Faites vos jeux, le premier tome des "Hunger games" de Suzanne Collins au cinéma

Les Hunger Games sont des jeux de massacre télévisés opposant vingt-quatre adolescents issus des douze ghettos principaux de l’Amérique du Nord de demain. Arène futuriste, mais ne manquant pas de rappeler les jeux antiques, ces Games font office de représailles gouvernementales après le soulèvement des plus pauvres. On sélectionne aléatoirement chaque année dans chaque province, appelée « district », deux adolescents pour offrir aux téléspectateurs pauvres ou riches un combat de coqs particulièrement sanglants, avec un seul vainqueur possible. Ce vainqueur, ou plutôt ce survivant sera couvert de richesses.

Katniss participe à la compétition après avoir pris volontairement la place de sa sœur. Flanquée de Peeta, autre adolescent de son district, elle va se lancer dans une quête effrénée pour sa survie. Bienvenue en enfer.

Adapté du roman homonyme de Suzanne Collins, Hunger Games propose, de prime abord, une version alléchante d’un futur orwellien. Bien que classique, l’opposition entre ghettos et cité luxueuse, avec à la clé une transposition moderne de la lutte des classes, se pose d’emblée comme la pierre angulaire d’un film politique « décomplexé ». Ajoutez le principe des jeux antiques transformés ici en « impôt » sacrificiel d’adolescents en perte de repères. On peut s’attendre légitimement à un spectacle oscillant entre outrance et réflexion. D’autant plus que le casting n’est point en reste, puisque le choix de la très belle Jennifer Lawrence pour le rôle de Katniss s’avère plus que judicieux : l’héroïne de Winter Bones signe une nouvelle fois une interprétation de haut vol. 

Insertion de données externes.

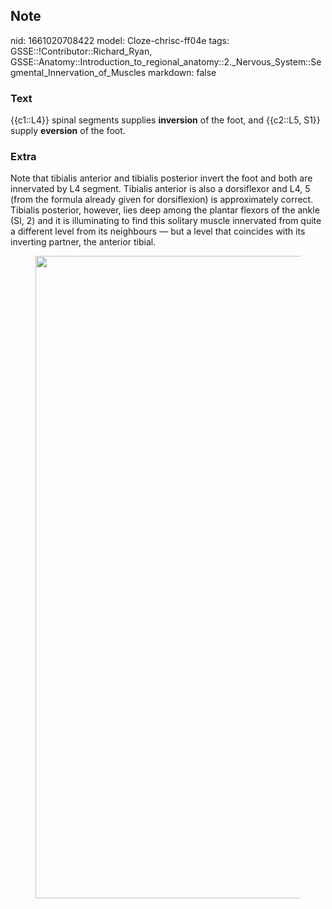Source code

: ## Note
nid: 1661020708422
model: Cloze-chrisc-ff04e
tags: GSSE::!Contributor::Richard_Ryan, GSSE::Anatomy::Introduction_to_regional_anatomy::2._Nervous_System::Segmental_Innervation_of_Muscles
markdown: false

### Text
<div class="toggle">
  {{c1::L4}} spinal segments supplies <strong>inversion</strong> of
  the foot, and {{c2::L5, S1}} supply <strong>eversion</strong> of
  the foot.
</div>

### Extra
<p id="8b13ebcd-66d5-4b1c-851f-97442455680b" class="">Note that
tibialis anterior and tibialis posterior invert the foot and both
are innervated by L4 segment. Tibialis anterior is also a
dorsiflexor and L4, 5 (from the formula already given for
dorsiflexion) is approximately correct. Tibialis posterior,
however, lies deep among the plantar flexors of the ankle (SI, 2)
and it is illuminating to find this solitary muscle innervated from
quite a different level from its neighbours — but a level that
coincides with its inverting partner, the anterior tibial.
<figure id="981b148c-5be4-42fd-b488-ca5ec706507d" class="image">
  <a href= 
  "Segmental%20Innervation%20of%20Muscles%207d63896baca647afbed74c6676ac4e89/Untitled%206.png">
  <img style="width:1028px" src= 
  "b1babc013cbe8de86aa70e6c101d1606e449d8dc.png"></a>
</figure>
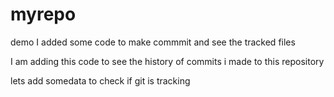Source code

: # myrepo
demo
I added some code to make commmit and see the tracked files

I am adding this code to see the history of commits i made to this repository

lets add somedata to check if git is tracking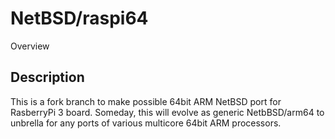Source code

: NetBSD/raspi64
==============

Overview

## Description

This is a fork branch to make possible 64bit ARM NetBSD 
port for RasberryPi 3 board.
Someday, this will evolve as generic NetbBSD/arm64 to unbrella for
any ports of various multicore 64bit ARM processors.
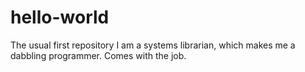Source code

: # hello-world
The usual first repository
I am a systems librarian, which makes me a dabbling programmer. Comes with the job.
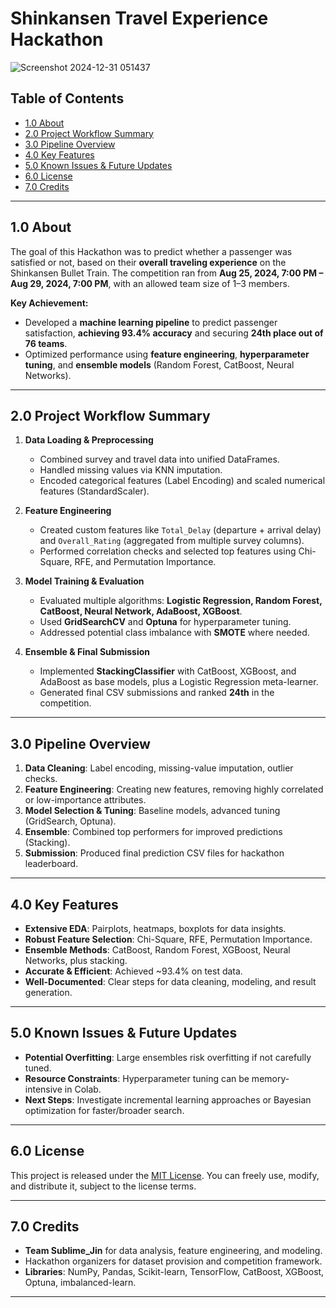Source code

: # Shinkansen Travel Experience Hackathon
![Screenshot 2024-12-31 051437](https://github.com/user-attachments/assets/9246a5e8-1d36-4c44-b87b-a759b25836f3)
## Table of Contents
- [1.0 About](#10-about)
- [2.0 Project Workflow Summary](#20-project-workflow-summary)
- [3.0 Pipeline Overview](#30-pipeline-overview)
- [4.0 Key Features](#40-key-features)
- [5.0 Known Issues & Future Updates](#50-known-issues--future-updates)
- [6.0 License](#60-license)
- [7.0 Credits](#70-credits)

---

## 1.0 About
The goal of this Hackathon was to predict whether a passenger was satisfied or not, based on their **overall traveling experience** on the Shinkansen Bullet Train. The competition ran from **Aug 25, 2024, 7:00 PM – Aug 29, 2024, 7:00 PM**, with an allowed team size of 1–3 members.

**Key Achievement:**  
- Developed a **machine learning pipeline** to predict passenger satisfaction, **achieving 93.4% accuracy** and securing **24th place out of 76 teams**.  
- Optimized performance using **feature engineering**, **hyperparameter tuning**, and **ensemble models** (Random Forest, CatBoost, Neural Networks).

---

## 2.0 Project Workflow Summary
1. **Data Loading & Preprocessing**  
   - Combined survey and travel data into unified DataFrames.  
   - Handled missing values via KNN imputation.  
   - Encoded categorical features (Label Encoding) and scaled numerical features (StandardScaler).

2. **Feature Engineering**  
   - Created custom features like `Total_Delay` (departure + arrival delay) and `Overall_Rating` (aggregated from multiple survey columns).  
   - Performed correlation checks and selected top features using Chi-Square, RFE, and Permutation Importance.

3. **Model Training & Evaluation**  
   - Evaluated multiple algorithms: **Logistic Regression, Random Forest, CatBoost, Neural Network, AdaBoost, XGBoost**.  
   - Used **GridSearchCV** and **Optuna** for hyperparameter tuning.  
   - Addressed potential class imbalance with **SMOTE** where needed.

4. **Ensemble & Final Submission**  
   - Implemented **StackingClassifier** with CatBoost, XGBoost, and AdaBoost as base models, plus a Logistic Regression meta-learner.  
   - Generated final CSV submissions and ranked **24th** in the competition.

---

## 3.0 Pipeline Overview
1. **Data Cleaning**: Label encoding, missing-value imputation, outlier checks.  
2. **Feature Engineering**: Creating new features, removing highly correlated or low-importance attributes.  
3. **Model Selection & Tuning**: Baseline models, advanced tuning (GridSearch, Optuna).  
4. **Ensemble**: Combined top performers for improved predictions (Stacking).  
5. **Submission**: Produced final prediction CSV files for hackathon leaderboard.

---

## 4.0 Key Features
- **Extensive EDA**: Pairplots, heatmaps, boxplots for data insights.  
- **Robust Feature Selection**: Chi-Square, RFE, Permutation Importance.  
- **Ensemble Methods**: CatBoost, Random Forest, XGBoost, Neural Networks, plus stacking.  
- **Accurate & Efficient**: Achieved ~93.4% on test data.  
- **Well-Documented**: Clear steps for data cleaning, modeling, and result generation.

---

## 5.0 Known Issues & Future Updates
- **Potential Overfitting**: Large ensembles risk overfitting if not carefully tuned.  
- **Resource Constraints**: Hyperparameter tuning can be memory-intensive in Colab.  
- **Next Steps**: Investigate incremental learning approaches or Bayesian optimization for faster/broader search.

---

## 6.0 License
This project is released under the [MIT License](./LICENSE). You can freely use, modify, and distribute it, subject to the license terms.

---

## 7.0 Credits
- **Team Sublime_Jin** for data analysis, feature engineering, and modeling.  
- Hackathon organizers for dataset provision and competition framework.  
- **Libraries**: NumPy, Pandas, Scikit-learn, TensorFlow, CatBoost, XGBoost, Optuna, imbalanced-learn.

---
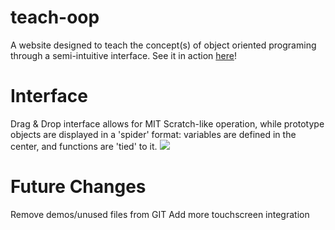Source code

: teach-oop
=========

A website designed to teach the concept(s) of object oriented programing through a semi-intuitive interface.
See it in action <a href="http://mindlin.comlu.com/beta_private/latest">here</a>!

Interface
=========

Drag & Drop interface allows for MIT Scratch-like operation, while prototype objects are displayed in a 'spider' format:
variables are defined in the center, and functions are 'tied' to it.
<img src="https://raw2.github.com/mailmindlin/teach-oop/master/showcase/screenshot_1.png"/>

Future Changes
=========

Remove demos/unused files from GIT
Add more touchscreen integration
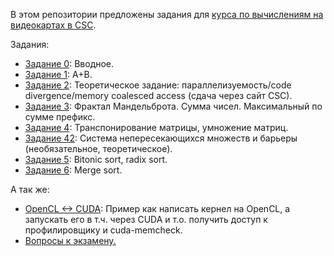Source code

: В этом репозитории предложены задания для [курса по вычислениям на видеокартах в CSC](https://compscicenter.ru/courses/video_cards_computation/2021-autumn/).

Задания:

- [Задание 0](https://github.com/GPGPUCourse/GPGPUTasks2021/tree/task00): Вводное.
- [Задание 1](https://github.com/GPGPUCourse/GPGPUTasks2021/tree/task01): A+B.
- [Задание 2](https://github.com/GPGPUCourse/GPGPUTasks2021/tree/task02): Теоретическое задание: параллелизуемость/code divergence/memory coalesced access (сдача через сайт CSC).
- [Задание 3](https://github.com/GPGPUCourse/GPGPUTasks2021/tree/task03): Фрактал Мандельброта. Сумма чисел. Максимальный по сумме префикс.
- [Задание 4](https://github.com/GPGPUCourse/GPGPUTasks2021/tree/task04): Транспонирование матрицы, умножение матриц.
- [Задание 42](https://github.com/GPGPUCourse/GPGPUTasks2021/tree/task42): Система непересекающихся множеств и барьеры (необязательное, теоретическое).
- [Задание 5](https://github.com/GPGPUCourse/GPGPUTasks2021/tree/task05): Bitonic sort, radix sort.
- [Задание 6](https://github.com/GPGPUCourse/GPGPUTasks2021/tree/task06): Merge sort.

А так же:

 - [OpenCL <-> CUDA](https://github.com/GPGPUCourse/GPGPUTasks2021/tree/cuda): Пример как написать кернел на OpenCL, а запускать его в т.ч. через CUDA и т.о. получить доступ к профилировщику и cuda-memcheck.
 - [Вопросы к экзамену.](https://github.com/GPGPUCourse/GPGPUTasks2021/blob/master/%D0%AD%D0%BA%D0%B7%D0%B0%D0%BC%D0%B5%D0%BD%20%D0%BF%D0%BE%20GPGPU%202021.pdf)
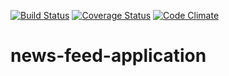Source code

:[![Build Status](https://travis-ci.org/iakhator/news-feed-application.svg?branch=deployment)](https://travis-ci.org/iakhator/news-feed-application)
[![Coverage Status](https://coveralls.io/repos/github/iakhator/news-feed-application/badge.svg?branch=develop)](https://coveralls.io/github/iakhator/news-feed-application?branch=develop)
[![Code Climate](https://codeclimate.com/github/codeclimate/codeclimate/badges/gpa.svg)](https://codeclimate.com/github/codeclimate/codeclimate)

# news-feed-application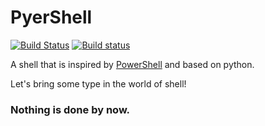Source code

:# PyerShell

[![Build Status](https://travis-ci.org/PyerShell/PyerShell.svg?branch=master)](https://travis-ci.org/PyerShell/PyerShell)
[![Build status](https://ci.appveyor.com/api/projects/status/su8kyme46f5keh1k/branch/master?svg=true)](https://ci.appveyor.com/project/chantisnake/pyershell/branch/master)

A shell that is inspired by [PowerShell](https://github.com/PowerShell/PowerShell) and based on python.

Let's bring some type in the world of shell!

### Nothing is done by now.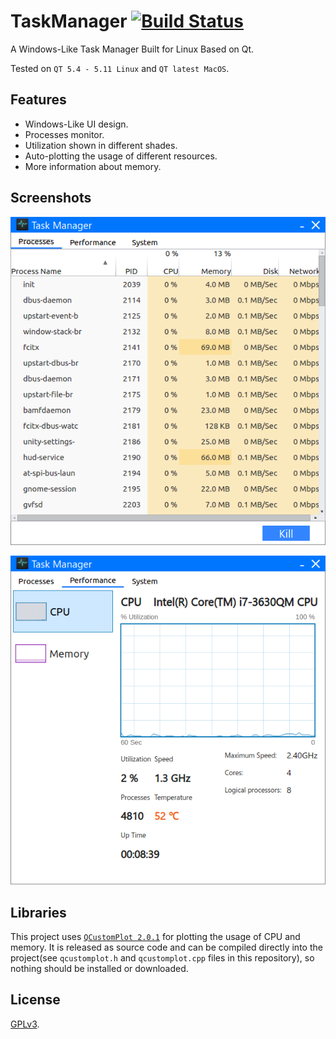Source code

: # TaskManager [![Build Status](https://travis-ci.com/RyanWangGit/task-manager.svg?branch=master)](https://travis-ci.com/RyanWangGit/task-manager)

A Windows-Like Task Manager Built for Linux Based on Qt.

Tested on `QT 5.4 - 5.11 Linux` and `QT latest MacOS`.

## Features
* Windows-Like UI design.
* Processes monitor.
* Utilization shown in different shades.
* Auto-plotting the usage of different resources.
* More information about memory.

## Screenshots
![#1](https://github.com/RyanWangGit/TaskManager/raw/master/Screenshots/1.png)

![#1](https://github.com/RyanWangGit/TaskManager/raw/master/Screenshots/2.png)

## Libraries
This project uses [`QCustomPlot 2.0.1`](https://www.qcustomplot.com/index.php/introduction) for plotting the usage of CPU and memory. It is released as source code and can be compiled directly into the project(see `qcustomplot.h` and `qcustomplot.cpp` files in this repository), so nothing should be installed or downloaded.

## License
[GPLv3](https://github.com/RyanWangGit/TaskManager/blob/master/LICENSE).
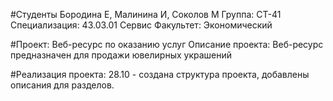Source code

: #Студенты Бородина Е, Малинина И, Соколов М
Группа: СТ-41
Специализация: 43.03.01 Сервис
Факультет: Экономический

#Проект: Веб-ресурс по оказанию услуг
Описание проекта: Веб-ресурс предназначен для продажи ювелирных украшений

#Реализация проекта:
28.10 - создана структура проекта, добавлены описания для разделов.
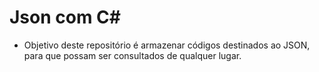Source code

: # Json com C#
- Objetivo deste repositório é armazenar códigos destinados ao JSON, para que possam ser consultados de qualquer lugar.
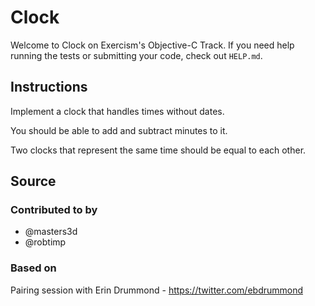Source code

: # Clock

Welcome to Clock on Exercism's Objective-C Track.
If you need help running the tests or submitting your code, check out `HELP.md`.

## Instructions

Implement a clock that handles times without dates.

You should be able to add and subtract minutes to it.

Two clocks that represent the same time should be equal to each other.

## Source

### Contributed to by

- @masters3d
- @robtimp

### Based on

Pairing session with Erin Drummond - https://twitter.com/ebdrummond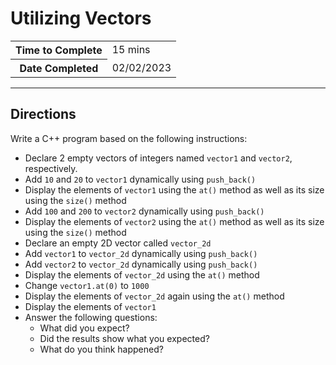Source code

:# Utilizing Vectors

<table>
<tr>
<th>Time to Complete</th>
<td>15 mins</td>
</tr>
<tr>
<th>Date Completed</th>
<td>02/02/2023</td>
</tr>
</table>

<hr />

## Directions

Write a C++ program based on the following instructions:

- Declare 2 empty vectors of integers named `vector1` and `vector2`, respectively.
- Add `10` and `20` to `vector1` dynamically using `push_back()`
- Display the elements of `vector1` using the `at()` method as well as its size using the `size()` method
- Add `100` and `200` to `vector2` dynamically using `push_back()`
- Display the elements of `vector2` using the `at()` method as well as its size using the `size()` method
- Declare an empty 2D vector called `vector_2d`
- Add `vector1` to `vector_2d` dynamically using `push_back()`
- Add `vector2` to `vector_2d` dynamically using `push_back()`
- Display the elements of `vector_2d` using the `at()` method
- Change `vector1.at(0)` to `1000`
- Display the elements of `vector_2d` again using the `at()` method
- Display the elements of `vector1`
- Answer the following questions:
    - What did you expect?
    - Did the results show what you expected?
    - What do you think happened?
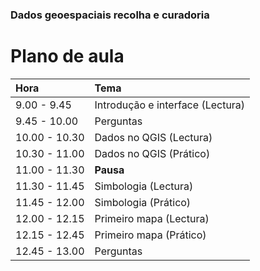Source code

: ### Dados geoespaciais recolha e curadoria

# Plano de aula

| **Hora**         |   **Tema**   |
|:--------------|:-----------|
| 9.00 - 9.45 | Introdução e interface (Lectura) |
| 9.45 - 10.00 | Perguntas |
| 10.00 - 10.30 | Dados no QGIS (Lectura) |
| 10.30 - 11.00 | Dados no QGIS (Prático) |
| 11.00 - 11.30 | **Pausa** | 
| 11.30 - 11.45 | Simbologia (Lectura) |
| 11.45 - 12.00 | Simbologia (Prático) |
| 12.00 - 12.15 | Primeiro mapa (Lectura) |
| 12.15 - 12.45 | Primeiro mapa (Prático) |
| 12.45 - 13.00 | Perguntas |

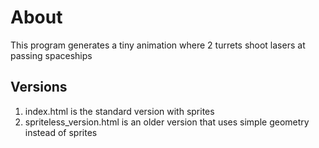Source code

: # About

This program generates a tiny animation where 2 turrets shoot lasers at passing spaceships

## Versions

1. index.html is the standard version with sprites
2. spriteless_version.html is an older version that uses simple geometry instead of sprites
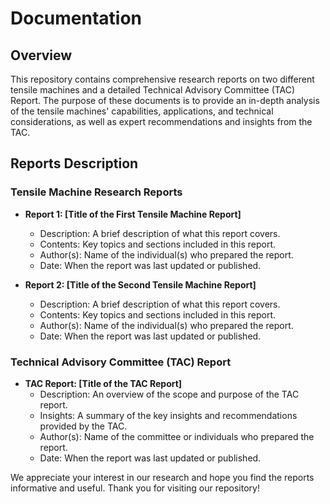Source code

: # Documentation

## Overview
This repository contains comprehensive research reports on two different tensile machines and a detailed Technical Advisory Committee (TAC) Report. The purpose of these documents is to provide an in-depth analysis of the tensile machines' capabilities, applications, and technical considerations, as well as expert recommendations and insights from the TAC.

## Reports Description

### Tensile Machine Research Reports
- **Report 1: [Title of the First Tensile Machine Report]**
  - Description: A brief description of what this report covers.
  - Contents: Key topics and sections included in this report.
  - Author(s): Name of the individual(s) who prepared the report.
  - Date: When the report was last updated or published.

- **Report 2: [Title of the Second Tensile Machine Report]**
  - Description: A brief description of what this report covers.
  - Contents: Key topics and sections included in this report.
  - Author(s): Name of the individual(s) who prepared the report.
  - Date: When the report was last updated or published.

### Technical Advisory Committee (TAC) Report
- **TAC Report: [Title of the TAC Report]**
  - Description: An overview of the scope and purpose of the TAC report.
  - Insights: A summary of the key insights and recommendations provided by the TAC.
  - Author(s): Name of the committee or individuals who prepared the report.
  - Date: When the report was last updated or published.
    

We appreciate your interest in our research and hope you find the reports informative and useful. Thank you for visiting our repository!

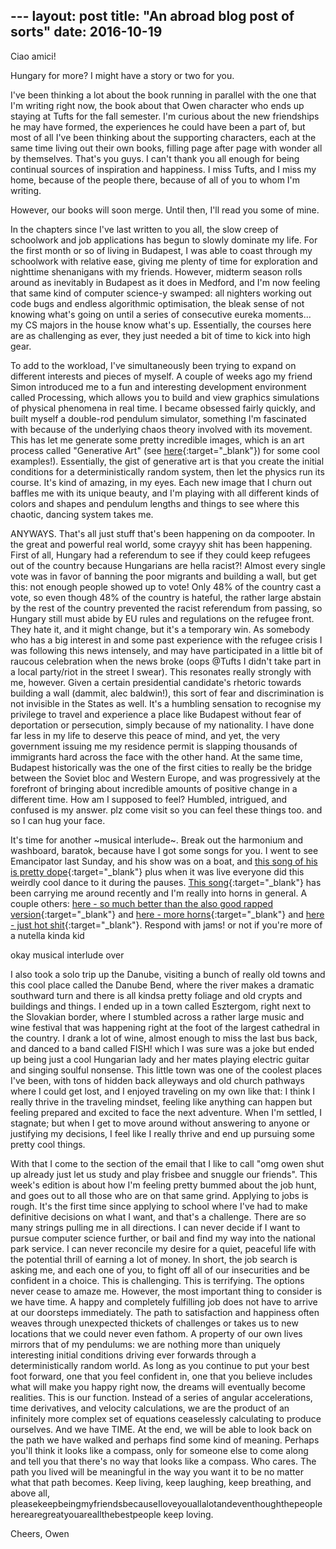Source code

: ️---
layout: post
title: "An abroad blog post of sorts"
date: 2016-10-19
---

Ciao amici!

Hungary for more? I might have a story or two for you.

I've been thinking a lot about the book running in parallel with the one that I'm writing right now, the book about that Owen character who ends up staying at Tufts for the fall semester. I'm curious about the new friendships he may have formed, the experiences he could have been a part of, but most of all I've been thinking about the supporting characters, each at the same time living out their own books, filling page after page with wonder all by themselves. That's you guys. I can't thank you all enough for being continual sources of inspiration and happiness. I miss Tufts, and I miss my home, because of the people there, because of all of you to whom I'm writing. 

However, our books will soon merge. Until then, I'll read you some of mine. 

In the chapters since I've last written to you all, the slow creep of schoolwork and job applications has begun to slowly dominate my life. For the first month or so of living in Budapest, I was able to coast through my schoolwork with relative ease, giving me plenty of time for exploration and nighttime shenanigans with my friends. However, midterm season rolls around as inevitably in Budapest as it does in Medford, and I'm now feeling that same kind of computer science-y swamped: all nighters working out code bugs and endless algorithmic optimisation, the bleak sense of not knowing what's going on until a series of consecutive eureka moments... my CS majors in the house know what's up. Essentially, the courses here are as challenging as ever, they just needed a bit of time to kick into high gear. 

To add to the workload, I've simultaneously been trying to expand on different interests and pieces of myself. A couple of weeks ago my friend Simon introduced me to a fun and interesting development environment called Processing, which allows you to build and view graphics simulations of physical phenomena in real time. I became obsessed fairly quickly, and built myself a double-rod pendulum simulator, something I'm fascinated with because of the underlying chaos theory involved with its movement. This has let me generate some pretty incredible images, which is an art process called "Generative Art" (see [here](http://owingit.github.io/projects){:target="_blank"})
for some cool examples!). Essentially, the gist of generative art is that you create the initial conditions for a deterministically random system, then let the physics run its course. It's kind of amazing, in my eyes. Each new image that I churn out baffles me with its unique beauty, and I'm playing with all different kinds of colors and shapes and pendulum lengths and things to see where this chaotic, dancing system takes me. 


ANYWAYS. That's all just stuff that's been happening on da compooter. In the great and powerful real world, some crayyy shit has been happening. First of all, Hungary had a referendum to see if they could keep refugees out of the country because Hungarians are hella racist?! Almost every single vote was in favor of banning the poor migrants and building a wall, but get this: not enough people showed up to vote! Only 48% of the country cast a vote, so even though 48% of the country is hateful, the rather large abstain by the rest of the country prevented the racist referendum from passing, so Hungary still must abide by EU rules and regulations on the refugee front. They hate it, and it might change, but it's a temporary win. As somebody who has a big interest in and some past experience with the refugee crisis I was following this news intensely, and may have participated in a little bit of raucous celebration when the news broke (oops @Tufts I didn't take part in a local party/riot in the street I swear). This resonates really strongly with me, however. Given a certain presidential candidate's rhetoric towards building a wall (dammit, alec baldwin!), this sort of fear and discrimination is not invisible in the States as well. It's a humbling sensation to recognise my privilege to travel and experience a place like Budapest without fear of deportation or persecution, simply because of my nationality. I have done far less in my life to deserve this peace of mind, and yet, the very government issuing me my residence permit is slapping thousands of immigrants hard across the face with the other hand. At the same time, Budapest historically was the one of the first cities to really be the bridge between the Soviet bloc and Western Europe, and was progressively at the forefront of bringing about incredible amounts of positive change in a different time. How am I supposed to feel? Humbled, intrigued, and confused is my answer. plz come visit so you can feel these things too. and so I can hug your face.

It's time for another ~musical interlude~. Break out the harmonium and washboard, baratok, because have I got some songs for you. I went to see Emancipator last Sunday, and his show was on a boat, and 
[this song of his is pretty dope](https://www.youtube.com/watch?v=QRgPIbSX1mg){:target="_blank"} plus when it was live everyone did this weirdly cool dance to it during the pauses. [This song](https://www.youtube.com/watch?v=2KEzOj-0ZVY){:target="_blank"} has been carrying me around recently and I'm really into horns in general. A couple others: [here - so much better than the also good rapped version](https://www.youtube.com/watch?v=oyCKNAxSEN4){:target="_blank"}
and [here - more horns](https://www.youtube.com/watch?v=3da2nm_R2WM){:target="_blank"}
and [here - just hot shit](https://www.youtube.com/watch?v=le0BLAEO93g){:target="_blank"}. Respond with jams! or not if you're more of a nutella kinda kid

okay musical interlude over

I also took a solo trip up the Danube, visiting a bunch of really old towns and this cool place called the Danube Bend, where the river makes a dramatic southward turn and there is all kindsa pretty foliage and old crypts and buildings and things. I ended up in a town called Esztergom, right next to the Slovakian border, where I stumbled across a rather large music and wine festival that was happening right at the foot of the largest cathedral in the country. I drank a lot of wine, almost enough to miss the last bus back, and danced to a band called FISH! which I was sure was a joke but ended up being just a cool Hungarian lady and her mates playing electric guitar and singing soulful nonsense. This little town was one of the coolest places I've been, with tons of hidden back alleyways and old church pathways where I could get lost, and I enjoyed traveling on my own like that: I think I really thrive in the traveling mindset, feeling like anything can happen but feeling prepared and excited to face the next adventure. When I'm settled, I stagnate; but when I get to move around without answering to anyone or justifying my decisions, I feel like I really thrive and end up pursuing some pretty cool things.

With that I come to the section of the email that I like to call "omg owen shut up already just let us study and play frisbee and snuggle our friends". This week's edition is about how I'm feeling pretty bummed about the job hunt, and goes out to all those who are on that same grind. Applying to jobs is rough. It's the first time since applying to school where I've had to make definitive decisions on what I want, and that's a challenge. There are so many strings pulling me in all directions. I can never decide if I want to pursue computer science further, or bail and find my way into the national park service. I can never reconcile my desire for a quiet, peaceful life with the potential thrill of earning a lot of money. In short, the job search is asking me, and each one of you, to fight off all of our insecurities and be confident in a choice. This is challenging. This is terrifying. The options never cease to amaze me.
However, the most important thing to consider is we have time. A happy and completely fulfilling job does not have to arrive at our doorsteps immediately. The path to satisfaction and happiness often weaves through unexpected thickets of challenges or takes us to new locations that we could never even fathom. A property of our own lives mirrors that of my pendulums: we are nothing more than uniquely interesting initial conditions driving ever forwards through a deterministically random world. As long as you continue to put your best foot forward, one that you feel confident in, one that you believe includes what will make you happy right now, the dreams will eventually become realities. This is our function. Instead of a series of angular accelerations, time derivatives, and velocity calculations, we are the product of an infinitely more complex set of equations ceaselessly calculating to produce ourselves. And we have TIME. At the end, we will be able to look back on the path we have walked and perhaps find some kind of meaning. Perhaps you'll think it looks like a compass, only for someone else to come along and tell you that there's no way that looks like a compass. Who cares. The path you lived will be meaningful in the way you want it to be no matter what that path becomes. Keep living, keep laughing, keep breathing, and above all, pleasekeepbeingmyfriendsbecauseIloveyouallalotandeventhoughthepeopleherearegreatyouareallthebestpeople keep loving.

Cheers,
Owen

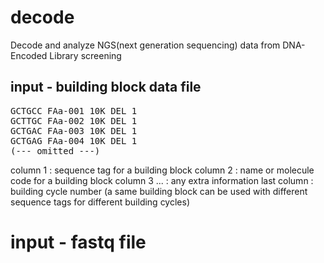 # decode
Decode and analyze NGS(next generation sequencing) data from DNA-Encoded Library screening 

## input - building block data file
<pre>
GCTGCC FAa-001 10K DEL 1
GCTTGC FAa-002 10K DEL 1
GCTGAC FAa-003 10K DEL 1
GCTGAG FAa-004 10K DEL 1
(--- omitted ---)
</pre>

column 1 : sequence tag for a building block
column 2 : name or molecule code for a building block
column 3 ... : any extra information
last column : building cycle number (a same building block can be used with different sequence tags for different building cycles)

# input - fastq file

Les puristes vont rester sur leur faim...

Seulement, entre l’univers annoncé et le produit livré, entre les intentions d’origine et le message final, l’écart est tel qu’il faut bien parler d’échec. Malgré la contribution de Suzanne Collins au scénario, on se retrouve face à une production sans âme, un film pour adolescents parmi tant d’autres. La trame politique y est noyée sous un déluge de clichés sentimentaux souvent incongrus, et les accès de violence hésitent entre gore assumé et images édulcorées. La construction de l’espace est très mal gérée, car l’arène proposée, à la base gigantesque, se résume en définitive à trois ou quatre décors tout le long des jeux. Quant au triangle amoureux, Gary Ross le traite à travers une succession de plans grossiers bien plus ridicules qu’émouvants.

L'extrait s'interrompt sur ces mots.